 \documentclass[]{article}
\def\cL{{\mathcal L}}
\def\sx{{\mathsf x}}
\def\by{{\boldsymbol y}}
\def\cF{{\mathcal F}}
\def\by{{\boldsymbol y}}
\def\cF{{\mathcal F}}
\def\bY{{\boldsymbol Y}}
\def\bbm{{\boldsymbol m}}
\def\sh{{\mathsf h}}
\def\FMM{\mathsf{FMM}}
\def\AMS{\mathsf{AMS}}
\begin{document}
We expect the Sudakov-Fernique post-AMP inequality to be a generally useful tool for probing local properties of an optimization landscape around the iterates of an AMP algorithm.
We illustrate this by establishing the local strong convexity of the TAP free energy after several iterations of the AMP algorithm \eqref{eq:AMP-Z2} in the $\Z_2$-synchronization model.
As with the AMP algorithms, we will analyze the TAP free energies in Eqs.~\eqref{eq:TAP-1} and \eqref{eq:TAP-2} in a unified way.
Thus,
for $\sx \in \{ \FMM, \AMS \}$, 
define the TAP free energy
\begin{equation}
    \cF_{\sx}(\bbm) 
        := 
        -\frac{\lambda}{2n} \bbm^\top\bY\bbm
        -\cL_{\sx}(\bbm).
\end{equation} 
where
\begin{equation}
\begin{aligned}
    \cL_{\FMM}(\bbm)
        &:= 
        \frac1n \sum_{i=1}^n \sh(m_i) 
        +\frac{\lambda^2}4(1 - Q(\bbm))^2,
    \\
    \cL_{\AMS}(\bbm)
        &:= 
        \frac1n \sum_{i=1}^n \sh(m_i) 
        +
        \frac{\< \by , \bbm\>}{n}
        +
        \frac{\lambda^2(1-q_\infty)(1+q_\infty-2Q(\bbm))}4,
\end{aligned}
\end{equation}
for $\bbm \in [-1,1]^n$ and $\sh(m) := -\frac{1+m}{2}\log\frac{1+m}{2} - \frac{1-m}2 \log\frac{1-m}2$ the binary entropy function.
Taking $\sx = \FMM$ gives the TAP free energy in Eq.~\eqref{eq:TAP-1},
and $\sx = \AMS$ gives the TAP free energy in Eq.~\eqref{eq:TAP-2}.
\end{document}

___

_Instructions for the task_
If a line above contains the word "eqref", list it.

_Result of the task_
We illustrate this by establishing the local strong convexity of the TAP free energy after several iterations of the AMP algorithm \eqref{eq:AMP-Z2} in the $\Z_2$-synchronization model.
As with the AMP algorithms, we will analyze the TAP free energies in Eqs.~\eqref{eq:TAP-1} and \eqref{eq:TAP-2} in a unified way.
Taking $\sx = \FMM$ gives the TAP free energy in Eq.~\eqref{eq:TAP-1},
and $\sx = \AMS$ gives the TAP free energy in Eq.~\eqref{eq:TAP-2}.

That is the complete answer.